A coté de ça, trois quatre scènes sensées dépeindre une vie, ça fait short, d'autant qu'on dirait qu'elles ont pas spécialement de rapport entre elles, et que la moitié ne sert pas particulièrement l'histoire. C'est juste trois quatre bouts de vie collés ensemble au pifomètre, sans continuité, avec une chute pour faire joli.
Sinon, c'est un texte qui semblait destiné à être échevelé et péniblement gotho-romantique. J'avais déjà le tableau de Friedrich plein cadre et je me suis retenu de déclamer des vers à la lune en me repeignant la mèche. Et en fait non, ça reste carré. Réussir à esquiver ce piège pour faire un truc sobre et classe, c'est un tour de force. Pour ça bravo. J'ai aussi apprécié que l'écriture évite de déborder dans tous les sens et se mette à débloquer de l'impressionnisme par tous les bouts.
Donc au final, je sais pas. Fais chier tiens.
Tiens, les deux clowns qui chantent toutes les trois scènes dans 'Mary à tout prix', c'est pareil. Sauf qu'eux ont au moins le bon goût de se faire tirer dessus.
Le cul entre deux chaises, oui.
J'ai lu sans les vers de Musset. Avec un autre poète, j'aurais peut-être essayé, mais là déjà rien que d'avoir lu son nom dans le résumé m'a fait commencer la lecture avec scepticisme.
Je suis d'accord avec nihil sur le côté "quatre bouts de vie collés ensemble au pifomètre".
Là où c'est bizarre c'est que le texte fonctionne parce que le résultat final donne l'impression d'être maîtrisé et bien écrit. Pourtant, quand je reprends certaines phrases ou certains paragraphes, je vois des choses complètement insupportables :
"dans la prose vermeille des mourants"
"Mon héritage m'avait fait beaucoup d'amis, et je me fis cette réflexion un jour, qu'il manquait à nos relations, ce qui me rassurait dans mes amitiés d'enfance autant qu'il manquait à ces dernières, les plaisirs que je partageais avec ces autres, devenu grand." (gné ?)

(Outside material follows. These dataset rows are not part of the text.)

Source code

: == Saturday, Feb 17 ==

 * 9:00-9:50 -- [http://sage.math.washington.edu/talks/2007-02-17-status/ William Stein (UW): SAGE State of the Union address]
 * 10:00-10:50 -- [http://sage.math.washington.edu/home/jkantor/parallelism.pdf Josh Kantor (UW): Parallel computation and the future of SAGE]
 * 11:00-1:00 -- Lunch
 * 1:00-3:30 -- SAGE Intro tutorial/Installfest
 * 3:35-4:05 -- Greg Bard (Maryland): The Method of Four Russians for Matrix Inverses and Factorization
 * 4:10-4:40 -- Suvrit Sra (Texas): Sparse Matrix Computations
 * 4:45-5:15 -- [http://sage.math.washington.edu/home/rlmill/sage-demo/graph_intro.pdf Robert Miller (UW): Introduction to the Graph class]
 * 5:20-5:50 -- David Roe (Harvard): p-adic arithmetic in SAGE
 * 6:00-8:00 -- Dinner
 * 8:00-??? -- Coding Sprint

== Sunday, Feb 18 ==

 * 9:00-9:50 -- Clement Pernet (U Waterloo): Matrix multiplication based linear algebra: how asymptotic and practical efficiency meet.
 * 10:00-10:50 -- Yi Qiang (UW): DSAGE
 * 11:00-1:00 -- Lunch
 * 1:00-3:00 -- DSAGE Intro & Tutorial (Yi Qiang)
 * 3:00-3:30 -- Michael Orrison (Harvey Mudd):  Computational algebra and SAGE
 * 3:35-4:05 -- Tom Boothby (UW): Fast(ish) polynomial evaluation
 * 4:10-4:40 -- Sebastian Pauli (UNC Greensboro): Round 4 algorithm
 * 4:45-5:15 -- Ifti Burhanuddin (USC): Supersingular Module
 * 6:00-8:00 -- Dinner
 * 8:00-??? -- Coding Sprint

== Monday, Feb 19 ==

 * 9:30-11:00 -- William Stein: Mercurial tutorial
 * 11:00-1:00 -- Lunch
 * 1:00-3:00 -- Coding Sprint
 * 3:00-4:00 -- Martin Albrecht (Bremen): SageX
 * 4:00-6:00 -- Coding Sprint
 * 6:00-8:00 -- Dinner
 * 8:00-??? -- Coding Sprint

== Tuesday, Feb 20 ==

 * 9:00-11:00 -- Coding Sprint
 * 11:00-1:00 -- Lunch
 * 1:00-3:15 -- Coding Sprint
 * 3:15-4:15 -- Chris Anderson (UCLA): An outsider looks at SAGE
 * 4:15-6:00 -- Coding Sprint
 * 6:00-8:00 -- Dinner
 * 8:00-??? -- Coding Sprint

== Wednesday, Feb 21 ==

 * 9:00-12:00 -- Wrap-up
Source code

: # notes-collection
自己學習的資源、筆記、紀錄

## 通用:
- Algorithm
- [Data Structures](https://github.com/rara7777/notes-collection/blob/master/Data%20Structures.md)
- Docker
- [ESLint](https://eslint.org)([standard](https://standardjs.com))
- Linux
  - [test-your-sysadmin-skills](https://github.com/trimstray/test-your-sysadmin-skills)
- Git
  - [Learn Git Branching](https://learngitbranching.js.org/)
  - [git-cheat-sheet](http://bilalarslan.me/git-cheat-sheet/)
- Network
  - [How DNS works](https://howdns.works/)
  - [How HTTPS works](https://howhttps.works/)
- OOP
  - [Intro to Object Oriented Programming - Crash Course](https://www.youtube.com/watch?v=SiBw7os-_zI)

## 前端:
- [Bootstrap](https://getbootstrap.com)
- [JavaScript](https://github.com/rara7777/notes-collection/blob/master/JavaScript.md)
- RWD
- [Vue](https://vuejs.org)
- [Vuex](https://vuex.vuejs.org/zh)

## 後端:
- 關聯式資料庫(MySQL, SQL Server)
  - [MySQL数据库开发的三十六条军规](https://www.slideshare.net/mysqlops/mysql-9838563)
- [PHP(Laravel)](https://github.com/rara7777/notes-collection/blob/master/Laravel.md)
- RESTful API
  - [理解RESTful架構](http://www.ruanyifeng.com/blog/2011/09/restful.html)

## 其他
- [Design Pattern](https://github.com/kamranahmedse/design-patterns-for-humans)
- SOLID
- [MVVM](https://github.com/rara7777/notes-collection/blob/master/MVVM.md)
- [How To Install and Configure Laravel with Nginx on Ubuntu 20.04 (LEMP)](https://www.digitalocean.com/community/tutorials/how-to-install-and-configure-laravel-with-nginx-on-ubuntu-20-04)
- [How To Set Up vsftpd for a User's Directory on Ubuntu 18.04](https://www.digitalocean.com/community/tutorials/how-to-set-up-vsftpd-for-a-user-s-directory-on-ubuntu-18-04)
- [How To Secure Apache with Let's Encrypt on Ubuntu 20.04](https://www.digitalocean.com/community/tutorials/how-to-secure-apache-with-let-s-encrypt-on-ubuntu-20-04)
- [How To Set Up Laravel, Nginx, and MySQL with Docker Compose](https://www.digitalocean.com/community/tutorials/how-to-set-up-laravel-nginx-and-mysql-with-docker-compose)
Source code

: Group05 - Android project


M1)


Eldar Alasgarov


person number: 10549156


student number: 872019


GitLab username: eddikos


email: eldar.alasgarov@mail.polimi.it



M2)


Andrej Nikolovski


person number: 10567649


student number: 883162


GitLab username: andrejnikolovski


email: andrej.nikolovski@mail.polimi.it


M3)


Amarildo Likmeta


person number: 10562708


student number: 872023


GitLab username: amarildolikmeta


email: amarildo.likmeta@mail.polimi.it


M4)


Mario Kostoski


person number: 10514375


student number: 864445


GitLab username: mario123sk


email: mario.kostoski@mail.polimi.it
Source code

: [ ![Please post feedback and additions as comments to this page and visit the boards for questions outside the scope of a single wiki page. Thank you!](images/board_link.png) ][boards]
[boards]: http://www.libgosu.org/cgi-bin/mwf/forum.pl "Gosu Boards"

etc., et puis donc, les vers de Musset que j'ai fini par me coltiner.
Alors je ne sais pas si le texte est simplement sobre et réussi, ou bien facile et écrit le petit doigt en l'air.
Dommage, vraiment dommage, pour la structure putain de formaliste et compliquée à s'en taper la bite contre un hachoir à viande, ou réciproquement, je ne sais pas, je ne sais plus, mais ces entrecroisement, ça m'emmerde.

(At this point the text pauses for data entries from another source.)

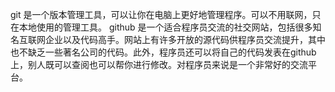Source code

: git
是一个版本管理工具，可以让你在电脑上更好地管理程序。可以不用联网，只在本地使用的管理工具。
github
是一个适合程序员交流的社交网站，包括很多知名互联网企业以及代码高手。网站上有许多开放的源代码供程序员交流提升，其中也不缺乏一些著名公司的代码。此外，程序员还可以将自己的代码发表在github上，别人既可以查阅也可以帮你进行修改。对程序员来说是一个非常好的交流平台。

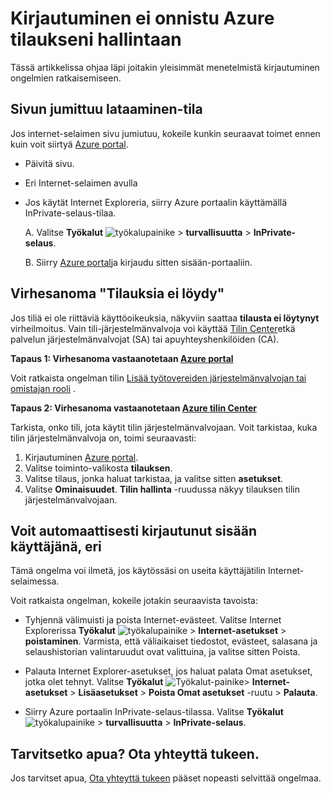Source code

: <properties
    pageTitle="Azure-tilaukseen kirjautuminen ei onnistu | Microsoft Azure"
    description="Tässä artikkelissa käsitellään joitakin yleisten Azure tilauksen kirjautumisongelmien vianmääritys."
    services=""
    documentationCenter=""
    authors="genlin"
    manager="mbaldwin"
    editor=""
    tags="billing"
    />

<tags
    ms.service="billing"
    ms.workload="na"
    ms.tgt_pltfrm="na"
    ms.devlang="na"
    ms.topic="article"
    ms.date="10/25/2016"
    ms.author="genli"/>

# <a name="i-cant-sign-in-to-manage-my-azure-subscription"></a>Kirjautuminen ei onnistu Azure tilaukseni hallintaan

Tässä artikkelissa ohjaa läpi joitakin yleisimmät menetelmistä kirjautuminen ongelmien ratkaisemiseen.

## <a name="page-hangs-in-the-loading-status"></a>Sivun jumittuu lataaminen-tila

Jos internet-selaimen sivu jumiutuu, kokeile kunkin seuraavat toimet ennen kuin voit siirtyä [Azure portal](https://portal.azure.com).

-   Päivitä sivu.
-   Eri Internet-selaimen avulla
-   Jos käytät Internet Exploreria, siirry Azure portaalin käyttämällä InPrivate-selaus-tilaa. 

    A.  Valitse **Työkalut** ![työkalupainike](./media/billing-cannot-login-subscription/Toolsbutton.png) > **turvallisuutta** > **InPrivate-selaus**.

    B.  Siirry [Azure portal](https://portal.azure.com)ja kirjaudu sitten sisään-portaaliin.

## <a name="error-message-no-subscriptions-found"></a>Virhesanoma "Tilauksia ei löydy"

Jos tiliä ei ole riittäviä käyttöoikeuksia, näkyviin saattaa **tilausta ei löytynyt** virheilmoitus. Vain tili-järjestelmänvalvoja voi käyttää [Tilin Center](https://account.windowsazure.com/)etkä palvelun järjestelmänvalvojat (SA) tai apuyhteyshenkilöiden (CA).

**Tapaus 1: Virhesanoma vastaanotetaan [Azure portal](https://portal.azure.com)**

Voit ratkaista ongelman tilin [Lisää työtovereiden järjestelmänvalvojan tai omistajan rooli](billing-add-change-azure-subscription-administrator.md) .

**Tapaus 2: Virhesanoma vastaanotetaan [Azure tilin Center](https://account.windowsazure.com/Subscriptions)**

Tarkista, onko tili, jota käytit tilin järjestelmänvalvojaan. Voit tarkistaa, kuka tilin järjestelmänvalvoja on, toimi seuraavasti:

1.  Kirjautuminen [Azure portal](https://portal.azure.com).
2.  Valitse toiminto-valikosta **tilauksen**.
3.  Valitse tilaus, jonka haluat tarkistaa, ja valitse sitten **asetukset**.
4.  Valitse **Ominaisuudet**. **Tilin hallinta** -ruudussa näkyy tilauksen tilin järjestelmänvalvojaan.

## <a name="you-are-automatically-signed-in-as-a-different-user"></a>Voit automaattisesti kirjautunut sisään käyttäjänä, eri

Tämä ongelma voi ilmetä, jos käytössäsi on useita käyttäjätilin Internet-selaimessa.

Voit ratkaista ongelman, kokeile jotakin seuraavista tavoista:

-   Tyhjennä välimuisti ja poista Internet-evästeet. Valitse Internet Explorerissa **Työkalut** ![työkalupainike](./media/billing-cannot-login-subscription/Toolsbutton.png) > **Internet-asetukset** > **poistaminen**. Varmista, että väliaikaiset tiedostot, evästeet, salasana ja selaushistorian valintaruudut ovat valittuina, ja valitse sitten Poista.

-   Palauta Internet Explorer-asetukset, jos haluat palata Omat asetukset, jotka olet tehnyt. Valitse **Työkalut** ![Työkalut-painike](./media/billing-cannot-login-subscription/Toolsbutton.png)> **Internet-asetukset** > **Lisäasetukset** > **Poista Omat asetukset** -ruutu > **Palauta**.

-   Siirry Azure portaalin InPrivate-selaus-tilassa. Valitse **Työkalut** ![työkalupainike](./media/billing-cannot-login-subscription/Toolsbutton.png) > **turvallisuutta** > **InPrivate-selaus**.

## <a name="need-help-contact-support"></a>Tarvitsetko apua? Ota yhteyttä tukeen. 

Jos tarvitset apua, [Ota yhteyttä tukeen](https://portal.azure.com/?#blade/Microsoft_Azure_Support/HelpAndSupportBlade) pääset nopeasti selvittää ongelmaa. 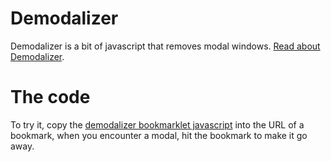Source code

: # Demodalizer

Demodalizer is a bit of javascript that removes modal windows.  [Read about Demodalizer](https://johnpennypacker.github.io/demodalizer/).

# The code

To try it, copy the [demodalizer bookmarklet javascript](https://raw.githubusercontent.com/johnpennypacker/demodalizer/master/output/bookmarklet-demodalizer.min.js) into the URL of a bookmark, when you encounter a modal, hit the bookmark to make it go away.



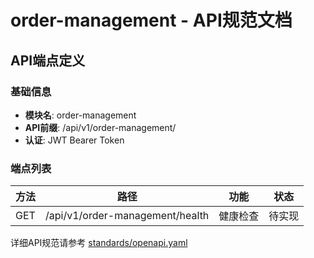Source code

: # order-management - API规范文档

## API端点定义

### 基础信息
- **模块名**: order-management
- **API前缀**: /api/v1/order-management/
- **认证**: JWT Bearer Token

### 端点列表

| 方法 | 路径 | 功能 | 状态 |
|------|------|------|------|
| GET | /api/v1/order-management/health | 健康检查 | 待实现 |

详细API规范请参考 [standards/openapi.yaml](../../standards/openapi.yaml)
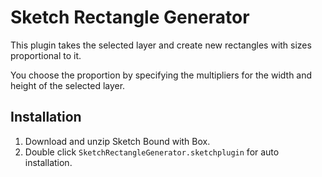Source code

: # Sketch Rectangle Generator

This plugin takes the selected layer and create new rectangles with sizes proportional to it.

You choose the proportion by specifying the multipliers for the width and height of the selected layer.

## Installation

1. Download and unzip Sketch Bound with Box.
2. Double click `SketchRectangleGenerator.sketchplugin` for auto installation.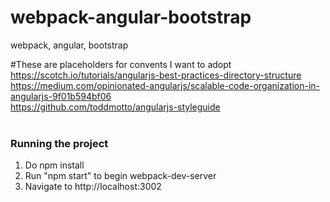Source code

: # webpack-angular-bootstrap
webpack, angular, bootstrap

#These are placeholders for convents I want to adopt<br/>
https://scotch.io/tutorials/angularjs-best-practices-directory-structure<br/>
https://medium.com/opinionated-angularjs/scalable-code-organization-in-angularjs-9f01b594bf06<br/>
https://github.com/toddmotto/angularjs-styleguide<br/><br/>

<h3>Running the project</h3>

<ol>
    <li>Do npm install</li>
    <li>Run "npm start" to begin webpack-dev-server</li>
    <li>Navigate to http://localhost:3002</li>
</ol>

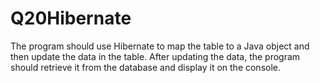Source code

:# Q20Hibernate
The program should use Hibernate to map the table to a Java object and then update
the data in the table. After updating the data, the program should retrieve it from the
database and display it on the console.

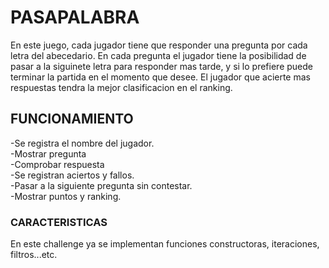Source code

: # **PASAPALABRA**

En este juego, cada jugador tiene que responder una pregunta por cada letra del abecedario. En cada pregunta el jugador tiene la posibilidad de pasar a la siguinete letra para responder mas tarde, y si lo prefiere puede terminar la partida en el momento que desee. El jugador que acierte mas respuestas tendra la mejor clasificacion en el ranking.

## **FUNCIONAMIENTO**
-Se registra el nombre del jugador.  
-Mostrar pregunta  
-Comprobar respuesta  
-Se registran aciertos y fallos.  
-Pasar a la siguiente pregunta sin contestar.  
-Mostrar puntos y ranking.

### **CARACTERISTICAS**

En este challenge ya se implementan funciones constructoras, iteraciones, filtros...etc.




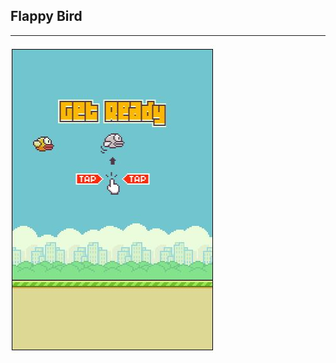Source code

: ## Flappy Bird

---

![preview](https://github.com/Victoria-Rozhkova/FlappyBird/blob/preview/preview.JPG)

Dommage parce que, outre le fait que Musset m'emmerde, le texte d'EvG est fort bon globalement. Il y a une énorme fausse note à mon oreille, c'est le "remue-ménage" avec point d'exclamation, qui sonne nettement débilou, alors que c'était le moment du texte où le massacre, implicite, m'embarquait dans un berzerk mental assez plaisant, avec éclats de rire tarés incorporés. Mais là plouf, tout cassé le berzerk. Direction second degré, sans escale. Dommage aussi. Demeure que c'est bien foutu, un peu traînant sur le début mais on arrive aux détails qui clochent et qui veulent dire que ça va merder juste au bon moment (troisième paragraphe de récit pour moi), et ça pète ensuite, et l'ellipse est une fort bonne idée pour éviter la lourdeur, avant l'internement.
J4AIME BIEN
n'eût été Musset
Les vers sont sensés servir d'armature au texte (c'est son schelette quoi ahah). J'ai essayé de remplacer les vers de Musset par les paroles de 'Alexandrie, Alexandra', EH BIEN 9A MARCHE AUSSI? INCROYABLE.

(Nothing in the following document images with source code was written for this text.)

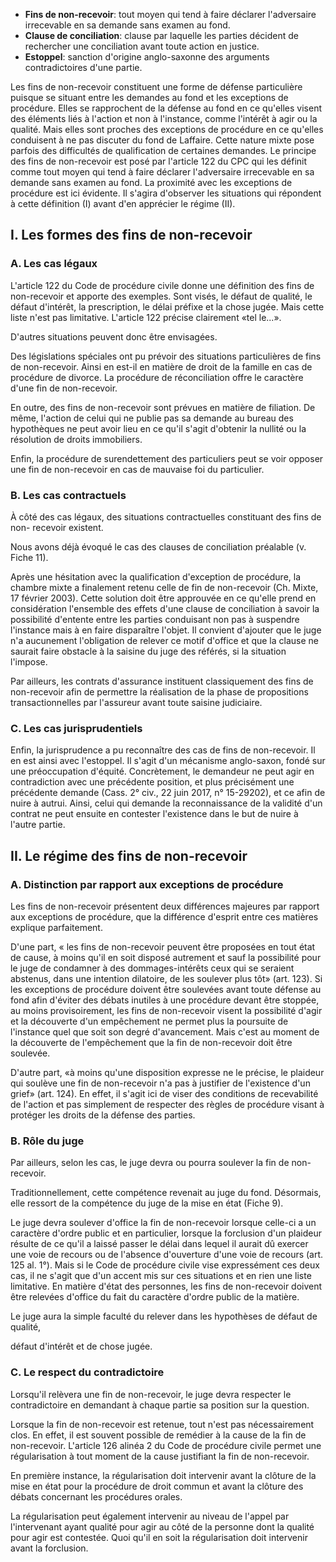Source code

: - **Fins de non-recevoir**: tout moyen qui tend à faire déclarer l'adversaire irrecevable en sa demande sans examen au fond.
- **Clause de conciliation**: clause par laquelle les parties décident de rechercher une conciliation avant toute action en justice.
- **Estoppel**: sanction d'origine anglo-saxonne des arguments contradictoires d'une partie.

Les fins de non-recevoir constituent une forme de défense particulière puisque se situant entre les demandes au fond et les exceptions de procédure. Elles se rapprochent de la défense au fond en ce qu'elles visent des éléments liés à l'action et non à l'instance, comme l'intérêt à agir ou la qualité. Mais elles sont proches des exceptions de procédure en ce qu'elles conduisent à ne pas discuter du fond de Laffaire. Cette nature mixte pose parfois des difficultés de qualification de certaines demandes. Le principe des fins de non-recevoir est posé par l'article 122 du CPC qui les définit comme tout moyen qui tend à faire déclarer l'adversaire irrecevable en sa demande sans examen au fond. La proximité avec les exceptions de procédure est ici évidente. Il s'agira d'observer les situations qui répondent à cette définition (I) avant d'en apprécier le régime (II).

## I. Les formes des fins de non-recevoir

### A. Les cas légaux

L'article 122 du Code de procédure civile donne une définition des fins de non-recevoir et apporte des exemples. Sont visés, le défaut de qualité, le défaut d'intérêt, la prescription, le délai préfixe et la chose jugée. Mais cette liste n'est pas limitative. L'article 122 précise clairement «tel le...».

D'autres situations peuvent donc être envisagées.

Des législations spéciales ont pu prévoir des situations particulières de fins de non-recevoir. Ainsi en est-il en matière de droit de la famille en cas de procédure de divorce. La procédure de réconciliation offre le caractère d'une fin de non-recevoir.

En outre, des fins de non-recevoir sont prévues en matière de filiation. De même, l'action de celui qui ne publie pas sa demande au bureau des hypothèques ne peut avoir lieu en ce qu'il s'agit d'obtenir la nullité ou la résolution de droits immobiliers.

Enfin, la procédure de surendettement des particuliers peut se voir opposer une fin de non-recevoir en cas de mauvaise foi du particulier.

### B. Les cas contractuels

À côté des cas légaux, des situations contractuelles constituant des fins de non- recevoir existent.

Nous avons déjà évoqué le cas des clauses de conciliation préalable (v. Fiche 11).

Après une hésitation avec la qualification d'exception de procédure, la chambre mixte a finalement retenu celle de fin de non-recevoir (Ch. Mixte, 17 février 2003). Cette solution doit être approuvée en ce qu'elle prend en considération l'ensemble des effets d'une clause de conciliation à savoir la possibilité d'entente entre les parties conduisant non pas à suspendre l'instance mais à en faire disparaître l'objet. Il convient d'ajouter que le juge n'a aucunement l'obligation de relever ce motif d'office et que la clause ne saurait faire obstacle à la saisine du juge des référés, si la situation l'impose.

Par ailleurs, les contrats d'assurance instituent classiquement des fins de non-recevoir afin de permettre la réalisation de la phase de propositions transactionnelles par l'assureur avant toute saisine judiciaire.

### C. Les cas jurisprudentiels

Enfin, la jurisprudence a pu reconnaître des cas de fins de non-recevoir. Il en est ainsi avec l'estoppel. Il s'agit d'un mécanisme anglo-saxon, fondé sur une préoccupation d'équité. Concrètement, le demandeur ne peut agir en contradiction avec une précédente position, et plus précisément une précédente demande (Cass. 2° civ., 22 juin 2017, n° 15-29202), et ce afin de nuire à autrui. Ainsi, celui qui demande la reconnaissance de la validité d'un contrat ne peut ensuite en contester l'existence dans le but de nuire à l'autre partie.

## II. Le régime des fins de non-recevoir

### A. Distinction par rapport aux exceptions de procédure

Les fins de non-recevoir présentent deux différences majeures par rapport aux exceptions de procédure, que la différence d'esprit entre ces matières explique parfaitement.

D'une part, « les fins de non-recevoir peuvent être proposées en tout état de cause, à moins qu'il en soit disposé autrement et sauf la possibilité pour le juge de condamner à des dommages-intérêts ceux qui se seraient abstenus, dans une intention dilatoire, de les soulever plus tôt» (art. 123). Si les exceptions de procédure doivent être soulevées avant toute défense au fond afin d'éviter des débats inutiles à une procédure devant être stoppée, au moins provisoirement, les fins de non-recevoir visent la possibilité d'agir et la découverte d'un empêchement ne permet plus la poursuite de l'instance quel que soit son degré d'avancement. Mais c'est au moment de la découverte de l'empêchement que la fin de non-recevoir doit être soulevée.

D'autre part, «à moins qu'une disposition expresse ne le précise, le plaideur qui soulève une fin de non-recevoir n'a pas à justifier de l'existence d'un grief» (art. 124). En effet, il s'agit ici de viser des conditions de recevabilité de l'action et pas simplement de respecter des règles de procédure visant à protéger les droits de la défense des parties.

### B. Rôle du juge

Par ailleurs, selon les cas, le juge devra ou pourra soulever la fin de non-recevoir.

Traditionnellement, cette compétence revenait au juge du fond. Désormais, elle ressort de la compétence du juge de la mise en état (Fiche 9).

Le juge devra soulever d'office la fin de non-recevoir lorsque celle-ci a un caractère d'ordre public et en particulier, lorsque la forclusion d'un plaideur résulte de ce qu'il a laissé passer le délai dans lequel il aurait dû exercer une voie de recours ou de l'absence d'ouverture d'une voie de recours (art. 125 al. 1°). Mais si le Code de procédure civile vise expressément ces deux cas, il ne s'agit que d'un accent mis sur ces situations et en rien une liste limitative. En matière d'état des personnes, les fins de non-recevoir doivent être relevées d'office du fait du caractère d'ordre public de la matière.

Le juge aura la simple faculté du relever dans les hypothèses de défaut de qualité,

défaut d'intérêt et de chose jugée.

### C. Le respect du contradictoire

Lorsqu'il relèvera une fin de non-recevoir, le juge devra respecter le contradictoire en demandant à chaque partie sa position sur la question.

Lorsque la fin de non-recevoir est retenue, tout n'est pas nécessairement clos. En effet, il est souvent possible de remédier à la cause de la fin de non-recevoir. L'article 126 alinéa 2 du Code de procédure civile permet une régularisation à tout moment de la cause justifiant la fin de non-recevoir.

En première instance, la régularisation doit intervenir avant la clôture de la mise en état pour la procédure de droit commun et avant la clôture des débats concernant les procédures orales.

La régularisation peut également intervenir au niveau de l'appel par l'intervenant ayant qualité pour agir au côté de la personne dont la qualité pour agir est contestée. Quoi qu'il en soit la régularisation doit intervenir avant la forclusion.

Musset, Musset, moi je dirais plutôt Pierre Perret.
L'Ami Fidèle, refrain :
Mon amie c'est la solitude
Avec elle je me sens moins seul
Au grand jamais on ne s'engueul'
C'est le silence et c'est lui seul
Qui est notre divine habitude.
A par ça c'était pas mal, quoique comme il l'a déjà été dit assez peu consistant.
Je n'ai rien contre le principe des vers dans la prose. C'est très casse-gueule, donc courageux si on est conscient du risque. Par contre, pour un texte posté sur la zone, le choix de Musset était plus que téméraire. Mais pourquoi pas ? Art du contre-pied, tout ça...
Il y a des maladresses ou des fautes qui m'ont tout de même frappé au niveau de l'écriture :
"que je me souvienne" (dont je me souvienne ?)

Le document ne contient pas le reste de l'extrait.